Whatever the status of the law in regard to a final award of support money for a child prior to 1951, it is clear that under the Uniform Support of Dependents Law (Ga. L. 1951, p. 107), in effect at the time the judgment for divorce herein was rendered and the support award made, a father continues liable for support of his children, and no decree made since the effective date of such act for the support of children entered in any divorce proceeding is a final and unalterable adjudication precluding a later adjustment, and therefore the plea of res judicata was properly overruled. Georgia Laws 1951, 3 (a), p. 109 and 3 (c), p. 110, in effect at the time of the support money award in issue in this case, clearly places a continuing duty upon the father to support his children under 17 years of age. Georgia Laws 1951, 3 (g), p. 110 further provides: "Notwithstanding the fact that the respondent has obtained in any State or country [sic] a final decree of divorce or separation from his wife or a decree dissolving his marriage, the respondent shall be deemed legally liable for the support of any dependent child of such marriage."
This Uniform Support of Dependents Law (Ga. L. 1951, p. 107) was repealed and a substitute act entitled Uniform Reciprocal Enforcement of Support Act (Ga. L. 1958, p. 34), was in effect at the time of the filing of the mother's petition in the instant case in Bibb Superior Court. As to matters at issue in this case, the new Uniform Reciprocal Enforcement of Support Act has no legal variance from the act in effect at the time of the agreement between the parents for support of the child or at the time of the approval of the contract by the court and its inclusion in the divorce decree. The relevant section of this act is as follows (Ga. L. 1958, p. 36, 2 (6) (a)): "A husband in one State is hereby declared to be liable for the support of his wife in conformity with the support laws of this State, and any child or children under 18 years of age and residing or found in the same State or in another State having substantially similar or reciprocal laws, and, if possessed of sufficient means or able to earn such means, may be required to pay for this support a fair and reasonable sum according to his means, as may be determined by the court having jurisdiction of the defendant in a proceeding instituted under this act. Notwithstanding the fact that either spouse has obtained in any State or county a final decree of divorce or separation from the other spouse or a decree dissolving their marriage, the obligor herein shall be deemed legally liable for the support under this Act of any dependent child of such marriage, whether or not there has been an award of alimony or support for said child or children."

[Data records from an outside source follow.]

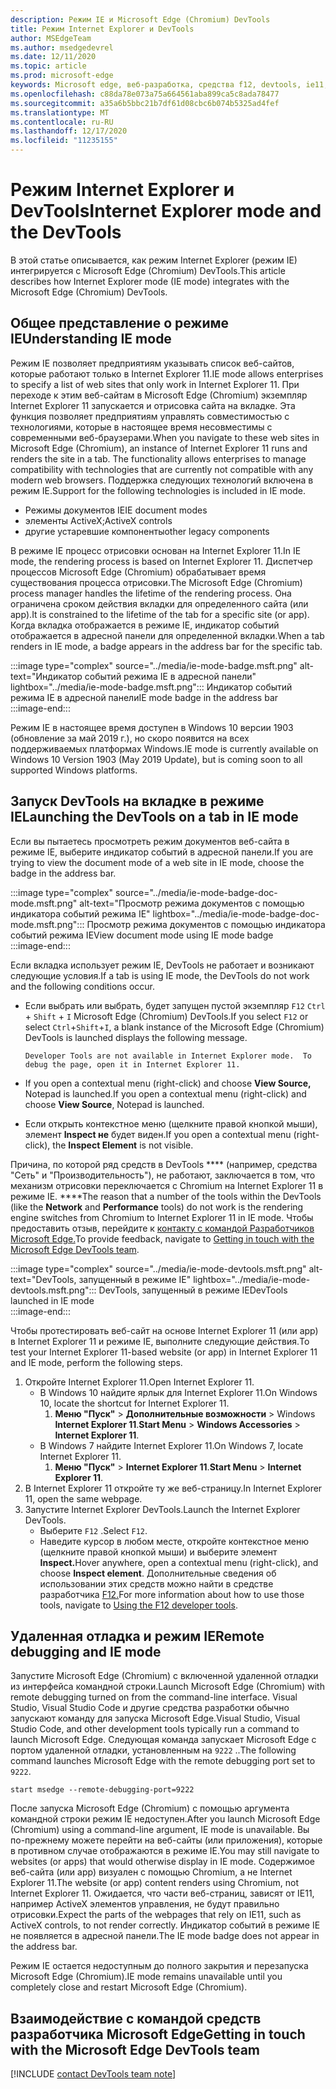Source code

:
 ```yaml
---
description: Режим IE и Microsoft Edge (Chromium) DevTools
title: Режим Internet Explorer и DevTools
author: MSEdgeTeam
ms.author: msedgedevrel
ms.date: 12/11/2020
ms.topic: article
ms.prod: microsoft-edge
keywords: Microsoft edge, веб-разработка, средства f12, devtools, ie11, Internet Explorer 11, режим ie
ms.openlocfilehash: c88da78e073a75a664561aba899ca5c8ada78477
ms.sourcegitcommit: a35a6b5bbc21b7df61d08cbc6b074b5325ad4fef
ms.translationtype: MT
ms.contentlocale: ru-RU
ms.lasthandoff: 12/17/2020
ms.locfileid: "11235155"
---
```

# <span data-ttu-id="2ee46-104">Режим Internet Explorer и DevTools</span><span class="sxs-lookup"><span data-stu-id="2ee46-104">Internet Explorer mode and the DevTools</span></span>  

<span data-ttu-id="2ee46-105">В этой статье описывается, как режим Internet Explorer \(режим IE\) интегрируется с Microsoft Edge \(Chromium\) DevTools.</span><span class="sxs-lookup"><span data-stu-id="2ee46-105">This article describes how Internet Explorer mode \(IE mode\) integrates with the Microsoft Edge \(Chromium\) DevTools.</span></span>  

## <span data-ttu-id="2ee46-106">Общее представление о режиме IE</span><span class="sxs-lookup"><span data-stu-id="2ee46-106">Understanding IE mode</span></span>  

<span data-ttu-id="2ee46-107">Режим IE позволяет предприятиям указывать список веб-сайтов, которые работают только в Internet Explorer 11.</span><span class="sxs-lookup"><span data-stu-id="2ee46-107">IE mode allows enterprises to specify a list of web sites that only work in Internet Explorer 11.</span></span>  <span data-ttu-id="2ee46-108">При переходе к этим веб-сайтам в Microsoft Edge \(Chromium\) экземпляр Internet Explorer 11 запускается и отрисовка сайта на вкладке.  Эта функция позволяет предприятиям управлять совместимостью с технологиями, которые в настоящее время несовместимы с современными веб-браузерами.</span><span class="sxs-lookup"><span data-stu-id="2ee46-108">When you navigate to these web sites in Microsoft Edge \(Chromium\), an instance of Internet Explorer 11 runs and renders the site in a tab.  The functionality allows enterprises to manage compatibility with technologies that are currently not compatible with any modern web browsers.</span></span>  <span data-ttu-id="2ee46-109">Поддержка следующих технологий включена в режим IE.</span><span class="sxs-lookup"><span data-stu-id="2ee46-109">Support for the following technologies is included in IE mode.</span></span>  

*   <span data-ttu-id="2ee46-110">Режимы документов IE</span><span class="sxs-lookup"><span data-stu-id="2ee46-110">IE document modes</span></span>  
*   <span data-ttu-id="2ee46-111">элементы ActiveX;</span><span class="sxs-lookup"><span data-stu-id="2ee46-111">ActiveX controls</span></span>  
*   <span data-ttu-id="2ee46-112">другие устаревшие компоненты</span><span class="sxs-lookup"><span data-stu-id="2ee46-112">other legacy components</span></span>  

<span data-ttu-id="2ee46-113">В режиме IE процесс отрисовки основан на Internet Explorer 11.</span><span class="sxs-lookup"><span data-stu-id="2ee46-113">In IE mode, the rendering process is based on Internet Explorer 11.</span></span>  <span data-ttu-id="2ee46-114">Диспетчер процессов Microsoft Edge \(Chromium\) обрабатывает время существования процесса отрисовки.</span><span class="sxs-lookup"><span data-stu-id="2ee46-114">The Microsoft Edge \(Chromium\) process manager handles the lifetime of the rendering process.</span></span>  <span data-ttu-id="2ee46-115">Она ограничена сроком действия вкладки для определенного сайта \(или app\).</span><span class="sxs-lookup"><span data-stu-id="2ee46-115">It is constrained to the lifetime of the tab for a specific site \(or app\).</span></span>  <span data-ttu-id="2ee46-116">Когда вкладка отображается в режиме IE, индикатор событий отображается в адресной панели для определенной вкладки.</span><span class="sxs-lookup"><span data-stu-id="2ee46-116">When a tab renders in IE mode, a badge appears in the address bar for the specific tab.</span></span>  

:::image type="complex" source="../media/ie-mode-badge.msft.png" alt-text="Индикатор событий режима IE в адресной панели" lightbox="../media/ie-mode-badge.msft.png":::
   <span data-ttu-id="2ee46-118">Индикатор событий режима IE в адресной панели</span><span class="sxs-lookup"><span data-stu-id="2ee46-118">IE mode badge in the address bar</span></span>  
:::image-end:::  

<span data-ttu-id="2ee46-119">Режим IE в настоящее время доступен в Windows 10 версии 1903 \(обновление за май 2019 г.), но скоро появится на всех поддерживаемых платформах Windows.</span><span class="sxs-lookup"><span data-stu-id="2ee46-119">IE mode is currently available on Windows 10 Version 1903 \(May 2019 Update\), but is coming soon to all supported Windows platforms.</span></span>  

## <span data-ttu-id="2ee46-120">Запуск DevTools на вкладке в режиме IE</span><span class="sxs-lookup"><span data-stu-id="2ee46-120">Launching the DevTools on a tab in IE mode</span></span>  

<span data-ttu-id="2ee46-121">Если вы пытаетесь просмотреть режим документов веб-сайта в режиме IE, выберите индикатор событий в адресной панели.</span><span class="sxs-lookup"><span data-stu-id="2ee46-121">If you are trying to view the document mode of a web site in IE mode, choose the badge in the address bar.</span></span>  

:::image type="complex" source="../media/ie-mode-badge-doc-mode.msft.png" alt-text="Просмотр режима документов с помощью индикатора событий режима IE" lightbox="../media/ie-mode-badge-doc-mode.msft.png":::
   <span data-ttu-id="2ee46-123">Просмотр режима документов с помощью индикатора событий режима IE</span><span class="sxs-lookup"><span data-stu-id="2ee46-123">View document mode using IE mode badge</span></span>  
:::image-end:::  

<span data-ttu-id="2ee46-124">Если вкладка использует режим IE, DevTools не работает и возникают следующие условия.</span><span class="sxs-lookup"><span data-stu-id="2ee46-124">If a tab is using IE mode, the DevTools do not work and the following conditions occur.</span></span>

*   <span data-ttu-id="2ee46-125">Если выбрать или выбрать, будет запущен пустой экземпляр `F12` `Ctrl` + `Shift` + `I` Microsoft Edge \(Chromium\) DevTools.</span><span class="sxs-lookup"><span data-stu-id="2ee46-125">If you select `F12` or select `Ctrl`+`Shift`+`I`, a blank instance of the Microsoft Edge \(Chromium\) DevTools is launched displays the following message.</span></span>  
    
    ```text
    Developer Tools are not available in Internet Explorer mode.  To debug the page, open it in Internet Explorer 11.
    ```  
    
*   <span data-ttu-id="2ee46-126">If you open a contextual menu \(right-click\) and choose **View Source,** Notepad is launched.</span><span class="sxs-lookup"><span data-stu-id="2ee46-126">If you open a contextual menu \(right-click\) and choose **View Source**, Notepad is launched.</span></span>  
*   <span data-ttu-id="2ee46-127">Если открыть контекстное меню \(щелкните правой кнопкой мыши\), элемент **Inspect не** будет виден.</span><span class="sxs-lookup"><span data-stu-id="2ee46-127">If you open a contextual menu \(right-click\), the **Inspect Element** is not visible.</span></span>  

<span data-ttu-id="2ee46-128">Причина, по которой ряд средств в DevTools \*\*\*\* \(например, средства "Сеть" и "Производительность"), не работают, заключается в том, что механизм отрисовки переключается с Chromium на Internet Explorer 11 в режиме IE. \*\*\*\*</span><span class="sxs-lookup"><span data-stu-id="2ee46-128">The reason that a number of the tools within the DevTools \(like the **Network** and **Performance** tools\) do not work is the rendering engine switches from Chromium to Internet Explorer 11 in IE mode.</span></span>  <span data-ttu-id="2ee46-129">Чтобы предоставить отзыв, перейдите к [контакту с командой Разработчиков Microsoft Edge.](#getting-in-touch-with-the-microsoft-edge-devtools-team)</span><span class="sxs-lookup"><span data-stu-id="2ee46-129">To provide feedback, navigate to [Getting in touch with the Microsoft Edge DevTools team](#getting-in-touch-with-the-microsoft-edge-devtools-team).</span></span>  

:::image type="complex" source="../media/ie-mode-devtools.msft.png" alt-text="DevTools, запущенный в режиме IE" lightbox="../media/ie-mode-devtools.msft.png":::
   <span data-ttu-id="2ee46-131">DevTools, запущенный в режиме IE</span><span class="sxs-lookup"><span data-stu-id="2ee46-131">DevTools launched in IE mode</span></span>  
:::image-end:::  

<span data-ttu-id="2ee46-132">Чтобы протестировать веб-сайт на основе Internet Explorer 11 (или app\) в Internet Explorer 11 и режиме IE, выполните следующие действия.</span><span class="sxs-lookup"><span data-stu-id="2ee46-132">To test your Internet Explorer 11-based website \(or app\) in Internet Explorer 11 and IE mode, perform the following steps.</span></span>  

1.  <span data-ttu-id="2ee46-133">Откройте Internet Explorer 11.</span><span class="sxs-lookup"><span data-stu-id="2ee46-133">Open Internet Explorer 11.</span></span>  
    *   <span data-ttu-id="2ee46-134">В Windows 10 найдите ярлык для Internet Explorer 11.</span><span class="sxs-lookup"><span data-stu-id="2ee46-134">On Windows 10, locate the shortcut for Internet Explorer 11.</span></span>
        1.  <span data-ttu-id="2ee46-135">**Меню "Пуск"**  >  **Дополнительные возможности**  >  Windows **Internet Explorer 11**.</span><span class="sxs-lookup"><span data-stu-id="2ee46-135">**Start Menu** > **Windows Accessories** > **Internet Explorer 11**.</span></span>  
    *   <span data-ttu-id="2ee46-136">В Windows 7 найдите Internet Explorer 11.</span><span class="sxs-lookup"><span data-stu-id="2ee46-136">On Windows 7, locate Internet Explorer 11.</span></span>
        1.  <span data-ttu-id="2ee46-137">**Меню "Пуск"**  >  **Internet Explorer 11**.</span><span class="sxs-lookup"><span data-stu-id="2ee46-137">**Start Menu** > **Internet Explorer 11**.</span></span>  
1.  <span data-ttu-id="2ee46-138">В Internet Explorer 11 откройте ту же веб-страницу.</span><span class="sxs-lookup"><span data-stu-id="2ee46-138">In Internet Explorer 11, open the same webpage.</span></span>  
1.  <span data-ttu-id="2ee46-139">Запустите Internet Explorer DevTools.</span><span class="sxs-lookup"><span data-stu-id="2ee46-139">Launch the Internet Explorer DevTools.</span></span>  
    *   <span data-ttu-id="2ee46-140">Выберите `F12` .</span><span class="sxs-lookup"><span data-stu-id="2ee46-140">Select `F12`.</span></span>  
    *   <span data-ttu-id="2ee46-141">Наведите курсор в любом месте, откройте контекстное меню \(щелкните правой кнопкой мыши\) и выберите элемент **Inspect.**</span><span class="sxs-lookup"><span data-stu-id="2ee46-141">Hover anywhere, open a contextual menu \(right-click\), and choose **Inspect element**.</span></span>  <span data-ttu-id="2ee46-142">Дополнительные сведения об использовании этих средств можно найти в средстве разработчика [F12.][PreviousVersionsWindowsInternetExplorerDeveloperSamplesbg182326]</span><span class="sxs-lookup"><span data-stu-id="2ee46-142">For more information about how to use those tools, navigate to [Using the F12 developer tools][PreviousVersionsWindowsInternetExplorerDeveloperSamplesbg182326].</span></span>  

## <span data-ttu-id="2ee46-143">Удаленная отладка и режим IE</span><span class="sxs-lookup"><span data-stu-id="2ee46-143">Remote debugging and IE mode</span></span>  

<span data-ttu-id="2ee46-144">Запустите Microsoft Edge \(Chromium\) с включенной удаленной отладки из интерфейса командной строки.</span><span class="sxs-lookup"><span data-stu-id="2ee46-144">Launch Microsoft Edge \(Chromium\) with remote debugging turned on from the command-line interface.</span></span>  <span data-ttu-id="2ee46-145">Visual Studio, Visual Studio Code и другие средства разработки обычно запускают команду для запуска Microsoft Edge.</span><span class="sxs-lookup"><span data-stu-id="2ee46-145">Visual Studio, Visual Studio Code, and other development tools typically run a command to launch Microsoft Edge.</span></span>  <span data-ttu-id="2ee46-146">Следующая команда запускает Microsoft Edge с портом удаленной отладки, установленным на `9222` ..</span><span class="sxs-lookup"><span data-stu-id="2ee46-146">The following command launches Microsoft Edge with the remote debugging port set to `9222`.</span></span>  

```shell
start msedge --remote-debugging-port=9222
```  

<span data-ttu-id="2ee46-147">После запуска Microsoft Edge \(Chromium\) с помощью аргумента командной строки режим IE недоступен.</span><span class="sxs-lookup"><span data-stu-id="2ee46-147">After you launch Microsoft Edge \(Chromium\) using a command-line argument, IE mode is unavailable.</span></span>  <span data-ttu-id="2ee46-148">Вы по-прежнему можете перейти на веб-сайты \(или приложения\), которые в противном случае отображаются в режиме IE.</span><span class="sxs-lookup"><span data-stu-id="2ee46-148">You may still navigate to websites \(or apps\) that would otherwise display in IE mode.</span></span>  <span data-ttu-id="2ee46-149">Содержимое веб-сайта \(или app\) визуален с помощью Chromium, а не Internet Explorer 11.</span><span class="sxs-lookup"><span data-stu-id="2ee46-149">The website \(or app\) content renders using Chromium, not Internet Explorer 11.</span></span>  <span data-ttu-id="2ee46-150">Ожидается, что части веб-страниц, зависят от IE11, например ActiveX элементов управления, не будут правильно отрисовки.</span><span class="sxs-lookup"><span data-stu-id="2ee46-150">Expect the parts of the webpages that rely on IE11, such as ActiveX controls, to not render correctly.</span></span>  <span data-ttu-id="2ee46-151">Индикатор событий в режиме IE не появляется в адресной панели.</span><span class="sxs-lookup"><span data-stu-id="2ee46-151">The IE mode badge does not appear in the address bar.</span></span>  

<span data-ttu-id="2ee46-152">Режим IE остается недоступным до полного закрытия и перезапуска Microsoft Edge \(Chromium\).</span><span class="sxs-lookup"><span data-stu-id="2ee46-152">IE mode remains unavailable until you completely close and restart Microsoft Edge \(Chromium\).</span></span>  

## <span data-ttu-id="2ee46-153">Взаимодействие с командой средств разработчика Microsoft Edge</span><span class="sxs-lookup"><span data-stu-id="2ee46-153">Getting in touch with the Microsoft Edge DevTools team</span></span>  

[!INCLUDE [contact DevTools team note](../includes/contact-devtools-team-note.md)]  

<!-- links -->  

[PreviousVersionsWindowsInternetExplorerDeveloperSamplesbg182326]: /previous-versions/windows/internet-explorer/ie-developer/samples/bg182326(v%3dvs.85) "Использование средств разработчика F12 | Документы Майкрософт"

It is clear then under the law existing at the time of the support contract and the decree adopting this contract, that this award was not res judicata so as to preclude a subsequent action for adjustment and determination of needed support. It is also clear that the law existing at the time of the petition in Bibb Superior Court provided for adjustment of any support award, although there had been a determination of the matter in a prior divorce proceeding.
In the light of Ga. L. 1958, p. 36, 2 (6) (a), it is also clear that the petition stated a cause of action, and the demurrers were properly overruled.
The trial court did not err in overruling the plea of res judicata or in overruling the demurrers to the petition.
Judgment affirmed. Felton, C. J., and Nichols, J., concur.